* Directions: When the string "notion" occurs in a line of the records, show that line.

* Input material:
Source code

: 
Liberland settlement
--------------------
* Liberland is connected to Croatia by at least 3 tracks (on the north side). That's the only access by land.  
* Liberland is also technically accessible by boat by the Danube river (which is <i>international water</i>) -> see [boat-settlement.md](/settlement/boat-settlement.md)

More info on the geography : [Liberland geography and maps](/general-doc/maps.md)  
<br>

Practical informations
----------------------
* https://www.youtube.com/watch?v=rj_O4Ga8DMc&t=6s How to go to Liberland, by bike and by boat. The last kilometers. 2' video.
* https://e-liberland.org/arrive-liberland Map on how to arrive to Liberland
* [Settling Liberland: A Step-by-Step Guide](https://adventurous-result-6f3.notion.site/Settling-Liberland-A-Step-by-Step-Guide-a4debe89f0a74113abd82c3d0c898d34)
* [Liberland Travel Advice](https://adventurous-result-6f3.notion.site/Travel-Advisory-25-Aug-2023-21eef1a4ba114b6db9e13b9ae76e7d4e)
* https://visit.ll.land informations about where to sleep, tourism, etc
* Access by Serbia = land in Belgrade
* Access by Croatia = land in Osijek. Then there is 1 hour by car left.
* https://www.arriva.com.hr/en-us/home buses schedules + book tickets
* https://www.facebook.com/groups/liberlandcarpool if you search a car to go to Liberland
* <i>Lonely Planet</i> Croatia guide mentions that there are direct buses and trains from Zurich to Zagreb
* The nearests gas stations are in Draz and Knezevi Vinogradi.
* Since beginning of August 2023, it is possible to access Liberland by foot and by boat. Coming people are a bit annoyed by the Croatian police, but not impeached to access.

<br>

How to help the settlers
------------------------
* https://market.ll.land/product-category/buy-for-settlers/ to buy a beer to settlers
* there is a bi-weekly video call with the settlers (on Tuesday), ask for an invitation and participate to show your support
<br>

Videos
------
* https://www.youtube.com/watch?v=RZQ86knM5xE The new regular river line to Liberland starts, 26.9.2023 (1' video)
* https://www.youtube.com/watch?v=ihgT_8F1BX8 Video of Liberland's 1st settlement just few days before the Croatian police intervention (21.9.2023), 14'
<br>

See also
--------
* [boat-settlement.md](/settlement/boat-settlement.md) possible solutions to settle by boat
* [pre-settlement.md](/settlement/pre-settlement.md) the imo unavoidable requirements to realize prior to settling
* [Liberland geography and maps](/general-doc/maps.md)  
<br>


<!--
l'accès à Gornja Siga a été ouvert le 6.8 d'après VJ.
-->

* Finished task:
* [Settling Liberland: A Step-by-Step Guide](https://adventurous-result-6f3.notion.site/Settling-Liberland-A-Step-by-Step-Guide-a4debe89f0a74113abd82c3d0c898d34)
* [Liberland Travel Advice](https://adventurous-result-6f3.notion.site/Travel-Advisory-25-Aug-2023-21eef1a4ba114b6db9e13b9ae76e7d4e)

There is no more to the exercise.